The microfilming project was initiated and carried out by Prof. Matejic of Ohio State, largely by his personal efforts in the monasteries concerned in the years 1970, 1971 and 1975. Cumulative check lists have been published in 1971, 1972 and 1976. Present plans include completing the furnishing of the Hilandar Room, Main Library, and a detailed survey of the contents of the approximately 80 codices containing miscellaneous material, now simply labeled "Collections" in the checklists; a survey of the Liturgies in the Collection; and a survey of original literary works in the codices.

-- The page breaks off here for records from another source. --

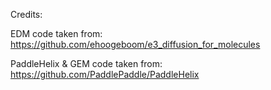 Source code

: Credits:

EDM code taken from: https://github.com/ehoogeboom/e3_diffusion_for_molecules

PaddleHelix & GEM code taken from: https://github.com/PaddlePaddle/PaddleHelix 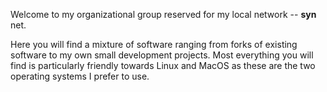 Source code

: Welcome to my organizational group reserved for my local network -- **syn** net.

Here you will find a mixture of software ranging from forks of existing software to my own small development projects. Most everything you will find is particularly friendly towards Linux and MacOS as these are the two operating systems I prefer to use.
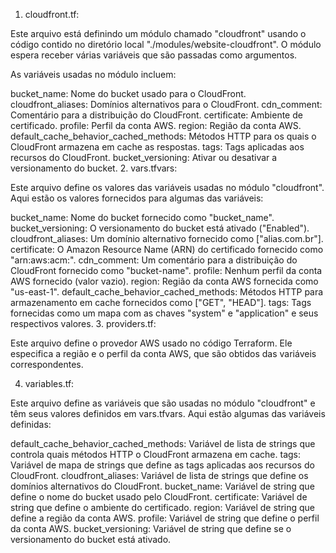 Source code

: 1. cloudfront.tf:

Este arquivo está definindo um módulo chamado "cloudfront" usando o código contido no diretório local "./modules/website-cloudfront". O módulo espera receber várias variáveis que são passadas como argumentos.

As variáveis usadas no módulo incluem:

bucket_name: Nome do bucket usado para o CloudFront.
cloudfront_aliases: Domínios alternativos para o CloudFront.
cdn_comment: Comentário para a distribuição do CloudFront.
certificate: Ambiente de certificado.
profile: Perfil da conta AWS.
region: Região da conta AWS.
default_cache_behavior_cached_methods: Métodos HTTP para os quais o CloudFront armazena em cache as respostas.
tags: Tags aplicadas aos recursos do CloudFront.
bucket_versioning: Ativar ou desativar a versionamento do bucket.
2. vars.tfvars:

Este arquivo define os valores das variáveis usadas no módulo "cloudfront". Aqui estão os valores fornecidos para algumas das variáveis:

bucket_name: Nome do bucket fornecido como "bucket_name".
bucket_versioning: O versionamento do bucket está ativado ("Enabled").
cloudfront_aliases: Um domínio alternativo fornecido como ["alias.com.br"].
certificate: O Amazon Resource Name (ARN) do certificado fornecido como "arn:aws:acm:".
cdn_comment: Um comentário para a distribuição do CloudFront fornecido como "bucket-name".
profile: Nenhum perfil da conta AWS fornecido (valor vazio).
region: Região da conta AWS fornecida como "us-east-1".
default_cache_behavior_cached_methods: Métodos HTTP para armazenamento em cache fornecidos como ["GET", "HEAD"].
tags: Tags fornecidas como um mapa com as chaves "system" e "application" e seus respectivos valores.
3. providers.tf:

Este arquivo define o provedor AWS usado no código Terraform. Ele especifica a região e o perfil da conta AWS, que são obtidos das variáveis correspondentes.

4. variables.tf:

Este arquivo define as variáveis que são usadas no módulo "cloudfront" e têm seus valores definidos em vars.tfvars. Aqui estão algumas das variáveis definidas:

default_cache_behavior_cached_methods: Variável de lista de strings que controla quais métodos HTTP o CloudFront armazena em cache.
tags: Variável de mapa de strings que define as tags aplicadas aos recursos do CloudFront.
cloudfront_aliases: Variável de lista de strings que define os domínios alternativos do CloudFront.
bucket_name: Variável de string que define o nome do bucket usado pelo CloudFront.
certificate: Variável de string que define o ambiente do certificado.
region: Variável de string que define a região da conta AWS.
profile: Variável de string que define o perfil da conta AWS.
bucket_versioning: Variável de string que define se o versionamento do bucket está ativado.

As you see all the Slavic languages mentioned except of any kind or form Macedonian language. Of course mentioned and the Turkish as Slavic but this is other issue.

All that mentioned in a annual Byzantine conference that took place in University of Michigan in 1978.

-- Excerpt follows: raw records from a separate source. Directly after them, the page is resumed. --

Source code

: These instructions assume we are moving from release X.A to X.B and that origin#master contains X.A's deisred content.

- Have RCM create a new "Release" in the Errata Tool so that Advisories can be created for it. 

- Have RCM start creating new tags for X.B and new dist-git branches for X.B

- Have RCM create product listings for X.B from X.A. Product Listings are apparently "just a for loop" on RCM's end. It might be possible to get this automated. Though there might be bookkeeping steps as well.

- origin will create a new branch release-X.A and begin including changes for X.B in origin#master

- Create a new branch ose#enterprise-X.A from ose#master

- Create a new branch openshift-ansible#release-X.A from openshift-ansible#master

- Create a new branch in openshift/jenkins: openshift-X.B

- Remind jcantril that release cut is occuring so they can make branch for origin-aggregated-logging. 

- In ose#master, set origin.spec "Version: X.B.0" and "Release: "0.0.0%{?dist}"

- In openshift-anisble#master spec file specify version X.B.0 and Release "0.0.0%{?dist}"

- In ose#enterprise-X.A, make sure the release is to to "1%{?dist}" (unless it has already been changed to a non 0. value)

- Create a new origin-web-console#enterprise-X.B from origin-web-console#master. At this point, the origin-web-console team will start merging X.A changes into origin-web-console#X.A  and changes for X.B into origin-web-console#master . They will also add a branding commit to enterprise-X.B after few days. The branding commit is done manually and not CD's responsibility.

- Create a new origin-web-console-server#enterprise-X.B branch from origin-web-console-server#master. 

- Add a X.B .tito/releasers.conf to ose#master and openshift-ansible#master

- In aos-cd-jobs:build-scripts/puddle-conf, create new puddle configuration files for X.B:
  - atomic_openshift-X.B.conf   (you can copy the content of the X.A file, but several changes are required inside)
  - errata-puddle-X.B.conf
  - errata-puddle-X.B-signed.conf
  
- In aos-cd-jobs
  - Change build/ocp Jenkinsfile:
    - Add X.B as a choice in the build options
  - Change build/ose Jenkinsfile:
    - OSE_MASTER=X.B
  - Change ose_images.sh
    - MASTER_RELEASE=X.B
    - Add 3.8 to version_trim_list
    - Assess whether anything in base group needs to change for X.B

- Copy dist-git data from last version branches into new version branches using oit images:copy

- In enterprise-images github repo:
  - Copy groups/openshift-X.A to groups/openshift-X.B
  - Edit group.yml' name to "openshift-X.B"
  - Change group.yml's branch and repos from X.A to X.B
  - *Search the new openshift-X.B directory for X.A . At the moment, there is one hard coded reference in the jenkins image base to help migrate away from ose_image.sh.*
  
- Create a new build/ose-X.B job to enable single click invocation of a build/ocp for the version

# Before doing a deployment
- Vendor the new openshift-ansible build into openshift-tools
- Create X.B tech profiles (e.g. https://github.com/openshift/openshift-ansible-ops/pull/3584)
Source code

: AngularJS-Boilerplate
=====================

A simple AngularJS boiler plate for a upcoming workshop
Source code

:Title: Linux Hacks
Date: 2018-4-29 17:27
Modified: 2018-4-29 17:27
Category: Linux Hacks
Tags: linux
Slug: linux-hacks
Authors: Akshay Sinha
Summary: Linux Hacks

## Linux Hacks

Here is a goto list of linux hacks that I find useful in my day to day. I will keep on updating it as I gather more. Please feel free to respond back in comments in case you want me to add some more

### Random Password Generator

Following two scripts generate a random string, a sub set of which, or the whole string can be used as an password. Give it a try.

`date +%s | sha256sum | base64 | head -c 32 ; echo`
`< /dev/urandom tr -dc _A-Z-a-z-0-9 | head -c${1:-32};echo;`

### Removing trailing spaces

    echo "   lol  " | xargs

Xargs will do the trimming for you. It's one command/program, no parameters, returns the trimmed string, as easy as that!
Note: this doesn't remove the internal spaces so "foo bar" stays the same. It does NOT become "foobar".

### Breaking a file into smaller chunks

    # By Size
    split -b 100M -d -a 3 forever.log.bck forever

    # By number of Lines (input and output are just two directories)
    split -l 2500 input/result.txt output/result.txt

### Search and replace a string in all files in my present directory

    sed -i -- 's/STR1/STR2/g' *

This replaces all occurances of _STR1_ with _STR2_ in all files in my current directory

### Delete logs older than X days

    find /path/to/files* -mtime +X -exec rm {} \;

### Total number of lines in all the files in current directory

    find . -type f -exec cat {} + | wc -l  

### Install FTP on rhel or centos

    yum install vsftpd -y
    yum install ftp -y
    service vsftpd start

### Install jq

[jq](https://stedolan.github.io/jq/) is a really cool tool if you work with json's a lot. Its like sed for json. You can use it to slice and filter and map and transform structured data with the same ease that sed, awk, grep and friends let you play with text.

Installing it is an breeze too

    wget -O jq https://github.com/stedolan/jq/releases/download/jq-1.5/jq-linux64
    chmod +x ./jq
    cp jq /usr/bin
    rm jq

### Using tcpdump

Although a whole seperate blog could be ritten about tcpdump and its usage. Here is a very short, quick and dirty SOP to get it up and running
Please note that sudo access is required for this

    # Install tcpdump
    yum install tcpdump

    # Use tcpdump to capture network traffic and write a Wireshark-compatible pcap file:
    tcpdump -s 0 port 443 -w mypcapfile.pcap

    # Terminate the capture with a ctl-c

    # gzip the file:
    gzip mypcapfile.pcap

http://www.byzconf.org/1978abstracts.htm

akritas
01-15-2006, 08:33 AM
Slavic and Greek Manuscripts, 9th-19th Centuries

This collection comprises about 1510 Slavic and 150 Greek Manuscripts. Its universal character resides in the wide diversity of religious and profane books embracing the culture of the Middle Ages and early European Modernity. The Slavic collection represents unique copies of Bulgarian, Serbian, Valachian, Moldavian, Ukrainian and Russian manuscripts. They are for the most part biblical and church service books providing valuable information on the history of religious life in the Balkans under the jurisdiction of the Greek Patriarch of Constantinople and Ochrida Archiepiscopacy, about Slavic liturgy, language, script and literacy, leading scriptoria and scribes on the territories of the Balkans, cultural interchanges between the Balkan orthodox countries, development of the ornament and miniature in the context of the Byzantine tradition and later stylistic influences of Islamic art.

The Greek Manuscripts form two main groups - liturgical manuscripts and manuals, notebooks and profane literature gathered from different regions of present day Bulgaria, but also from Ochrida, Mount Athos, the Island of Chalke where there was a Greek School of Theology, and others. Two fragments dating from the 9th and 10th c. are examples of the Byzantine liturgical majuscule that influenced the oldest Cyrillic script. Among the most valuable liturgical manuscripts are those containing church songs in Greek notation, so called Psaltikia, and theoretical treaties on Greek singing. The manuscripts of scholarly character from the 18th-19th c. are perfect examples of the dissemination of modern Greek education.